(Items from a data source)
==========

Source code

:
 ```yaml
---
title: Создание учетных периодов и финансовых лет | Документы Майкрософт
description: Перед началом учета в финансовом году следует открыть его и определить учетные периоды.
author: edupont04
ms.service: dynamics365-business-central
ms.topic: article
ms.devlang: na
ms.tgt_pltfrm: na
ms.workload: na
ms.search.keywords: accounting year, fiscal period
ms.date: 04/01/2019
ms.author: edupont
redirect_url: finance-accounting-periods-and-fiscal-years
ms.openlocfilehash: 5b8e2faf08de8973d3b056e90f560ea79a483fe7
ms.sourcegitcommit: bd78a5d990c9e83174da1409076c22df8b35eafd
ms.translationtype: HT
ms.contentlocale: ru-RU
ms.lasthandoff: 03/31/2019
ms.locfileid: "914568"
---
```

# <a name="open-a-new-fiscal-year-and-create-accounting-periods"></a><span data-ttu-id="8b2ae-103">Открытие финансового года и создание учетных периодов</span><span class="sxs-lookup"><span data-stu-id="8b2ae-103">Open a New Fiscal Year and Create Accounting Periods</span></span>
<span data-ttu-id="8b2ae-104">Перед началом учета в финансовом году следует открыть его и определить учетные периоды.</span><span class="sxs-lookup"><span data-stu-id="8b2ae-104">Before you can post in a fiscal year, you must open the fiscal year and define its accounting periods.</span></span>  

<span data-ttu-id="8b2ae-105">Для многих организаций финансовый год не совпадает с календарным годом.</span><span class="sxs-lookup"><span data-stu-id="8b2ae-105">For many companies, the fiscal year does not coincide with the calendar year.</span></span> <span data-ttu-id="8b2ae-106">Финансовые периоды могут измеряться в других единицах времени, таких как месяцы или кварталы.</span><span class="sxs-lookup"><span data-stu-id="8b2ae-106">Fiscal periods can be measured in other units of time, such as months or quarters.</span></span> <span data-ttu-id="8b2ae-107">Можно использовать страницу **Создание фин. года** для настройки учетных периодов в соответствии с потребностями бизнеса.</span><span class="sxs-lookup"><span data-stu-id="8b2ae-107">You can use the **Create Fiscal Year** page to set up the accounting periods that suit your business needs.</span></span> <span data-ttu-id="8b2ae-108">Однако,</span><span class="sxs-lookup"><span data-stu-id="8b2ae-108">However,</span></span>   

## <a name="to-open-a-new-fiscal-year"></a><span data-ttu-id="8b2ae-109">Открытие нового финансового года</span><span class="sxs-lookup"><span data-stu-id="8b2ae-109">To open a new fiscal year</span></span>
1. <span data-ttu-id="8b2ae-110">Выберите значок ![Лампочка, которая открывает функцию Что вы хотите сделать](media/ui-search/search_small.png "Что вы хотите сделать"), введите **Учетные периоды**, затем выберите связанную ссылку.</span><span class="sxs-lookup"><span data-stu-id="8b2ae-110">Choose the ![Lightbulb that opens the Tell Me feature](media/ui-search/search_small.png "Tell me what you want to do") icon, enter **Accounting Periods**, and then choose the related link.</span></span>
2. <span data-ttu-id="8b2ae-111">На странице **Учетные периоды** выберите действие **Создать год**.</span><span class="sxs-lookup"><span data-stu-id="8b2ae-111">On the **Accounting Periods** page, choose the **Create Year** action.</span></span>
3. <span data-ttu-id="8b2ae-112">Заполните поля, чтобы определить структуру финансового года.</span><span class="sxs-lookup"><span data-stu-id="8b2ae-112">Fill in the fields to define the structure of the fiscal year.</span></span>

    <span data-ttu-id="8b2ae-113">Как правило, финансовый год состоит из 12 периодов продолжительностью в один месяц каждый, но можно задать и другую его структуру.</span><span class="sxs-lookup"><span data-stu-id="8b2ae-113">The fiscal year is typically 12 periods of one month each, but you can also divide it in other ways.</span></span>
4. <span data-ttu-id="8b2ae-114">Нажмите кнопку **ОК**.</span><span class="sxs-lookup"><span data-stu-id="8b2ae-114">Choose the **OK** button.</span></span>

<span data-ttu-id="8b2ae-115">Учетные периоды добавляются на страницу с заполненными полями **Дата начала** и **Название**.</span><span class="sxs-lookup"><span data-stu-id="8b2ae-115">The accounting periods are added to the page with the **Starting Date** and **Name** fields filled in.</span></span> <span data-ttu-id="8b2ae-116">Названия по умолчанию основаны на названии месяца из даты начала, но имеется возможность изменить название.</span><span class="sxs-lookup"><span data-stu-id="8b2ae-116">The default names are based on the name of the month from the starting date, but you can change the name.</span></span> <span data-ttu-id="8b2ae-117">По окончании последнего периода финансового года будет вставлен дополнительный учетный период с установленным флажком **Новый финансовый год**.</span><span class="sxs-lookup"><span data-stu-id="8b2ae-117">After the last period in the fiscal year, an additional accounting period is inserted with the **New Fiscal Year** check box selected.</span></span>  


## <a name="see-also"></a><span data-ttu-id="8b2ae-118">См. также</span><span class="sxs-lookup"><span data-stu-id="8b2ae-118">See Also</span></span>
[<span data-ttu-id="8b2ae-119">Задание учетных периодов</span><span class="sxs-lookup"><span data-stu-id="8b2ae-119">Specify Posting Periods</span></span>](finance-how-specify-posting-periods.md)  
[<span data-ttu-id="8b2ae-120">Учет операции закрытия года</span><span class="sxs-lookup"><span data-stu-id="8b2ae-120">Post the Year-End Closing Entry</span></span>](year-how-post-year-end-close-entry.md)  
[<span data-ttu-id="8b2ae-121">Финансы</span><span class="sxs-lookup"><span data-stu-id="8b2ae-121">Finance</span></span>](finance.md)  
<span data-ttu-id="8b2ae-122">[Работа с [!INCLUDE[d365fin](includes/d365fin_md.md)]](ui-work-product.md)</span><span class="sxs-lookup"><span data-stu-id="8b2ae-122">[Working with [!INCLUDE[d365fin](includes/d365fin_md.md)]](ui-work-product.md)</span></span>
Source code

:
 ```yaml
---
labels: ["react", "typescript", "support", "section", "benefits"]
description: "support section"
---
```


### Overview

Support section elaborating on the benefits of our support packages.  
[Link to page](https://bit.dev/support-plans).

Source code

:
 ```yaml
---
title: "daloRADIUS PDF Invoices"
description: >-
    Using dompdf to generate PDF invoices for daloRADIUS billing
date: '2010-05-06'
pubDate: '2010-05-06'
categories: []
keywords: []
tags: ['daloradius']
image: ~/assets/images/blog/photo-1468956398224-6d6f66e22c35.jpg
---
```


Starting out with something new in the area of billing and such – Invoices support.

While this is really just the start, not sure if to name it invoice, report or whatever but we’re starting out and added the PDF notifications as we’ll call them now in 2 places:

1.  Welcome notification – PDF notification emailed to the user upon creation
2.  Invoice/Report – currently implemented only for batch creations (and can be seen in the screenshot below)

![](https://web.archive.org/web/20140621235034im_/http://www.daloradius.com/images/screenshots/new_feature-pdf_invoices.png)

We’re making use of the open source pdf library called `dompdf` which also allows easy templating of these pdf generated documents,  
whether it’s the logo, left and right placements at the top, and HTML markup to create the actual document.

==========

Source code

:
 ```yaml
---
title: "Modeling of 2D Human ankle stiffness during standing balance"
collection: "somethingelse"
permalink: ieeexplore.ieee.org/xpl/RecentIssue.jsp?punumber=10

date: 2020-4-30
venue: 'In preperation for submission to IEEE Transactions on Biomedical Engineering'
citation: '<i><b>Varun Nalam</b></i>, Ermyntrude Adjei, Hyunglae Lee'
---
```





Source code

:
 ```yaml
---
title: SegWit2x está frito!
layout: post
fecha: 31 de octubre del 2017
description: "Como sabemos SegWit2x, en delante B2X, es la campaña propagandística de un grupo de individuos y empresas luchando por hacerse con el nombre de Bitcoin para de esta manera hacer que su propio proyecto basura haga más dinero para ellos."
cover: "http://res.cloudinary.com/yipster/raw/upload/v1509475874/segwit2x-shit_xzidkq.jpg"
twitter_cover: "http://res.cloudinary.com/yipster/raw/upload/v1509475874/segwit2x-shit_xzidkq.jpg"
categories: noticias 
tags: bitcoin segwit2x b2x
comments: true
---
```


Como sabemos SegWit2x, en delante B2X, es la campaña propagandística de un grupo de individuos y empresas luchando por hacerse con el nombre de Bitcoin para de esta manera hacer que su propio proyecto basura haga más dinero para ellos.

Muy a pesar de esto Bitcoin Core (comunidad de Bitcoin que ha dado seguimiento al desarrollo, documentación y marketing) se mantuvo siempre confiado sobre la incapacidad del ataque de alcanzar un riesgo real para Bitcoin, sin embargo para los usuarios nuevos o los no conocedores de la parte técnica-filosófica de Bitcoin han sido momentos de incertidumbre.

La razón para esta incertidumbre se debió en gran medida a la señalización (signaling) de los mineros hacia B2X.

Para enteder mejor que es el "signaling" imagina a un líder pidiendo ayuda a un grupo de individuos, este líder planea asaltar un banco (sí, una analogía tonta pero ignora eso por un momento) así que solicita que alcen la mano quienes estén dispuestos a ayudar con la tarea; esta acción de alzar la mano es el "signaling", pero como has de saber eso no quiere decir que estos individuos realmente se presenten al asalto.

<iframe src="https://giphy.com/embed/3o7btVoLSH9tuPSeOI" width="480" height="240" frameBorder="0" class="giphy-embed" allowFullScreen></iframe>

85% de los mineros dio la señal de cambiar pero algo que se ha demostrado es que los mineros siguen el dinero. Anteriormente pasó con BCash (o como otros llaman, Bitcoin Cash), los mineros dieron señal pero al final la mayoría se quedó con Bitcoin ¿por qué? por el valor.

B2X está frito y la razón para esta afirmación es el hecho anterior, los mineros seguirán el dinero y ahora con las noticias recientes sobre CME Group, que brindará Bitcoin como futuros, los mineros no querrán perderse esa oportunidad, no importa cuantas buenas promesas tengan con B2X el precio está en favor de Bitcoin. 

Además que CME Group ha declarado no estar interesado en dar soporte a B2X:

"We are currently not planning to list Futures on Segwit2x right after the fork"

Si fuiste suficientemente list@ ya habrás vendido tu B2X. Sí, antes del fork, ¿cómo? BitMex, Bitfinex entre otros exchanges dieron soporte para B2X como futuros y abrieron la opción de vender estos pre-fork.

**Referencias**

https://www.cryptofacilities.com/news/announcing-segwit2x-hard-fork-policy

==========

* [Activity] Which of the lines above include the word "title"? List those lines.

* [Finished exercise]
title: Создание учетных периодов и финансовых лет | Документы Майкрософт
title: "daloRADIUS PDF Invoices"
title: "Modeling of 2D Human ankle stiffness during standing balance"
title: SegWit2x está frito!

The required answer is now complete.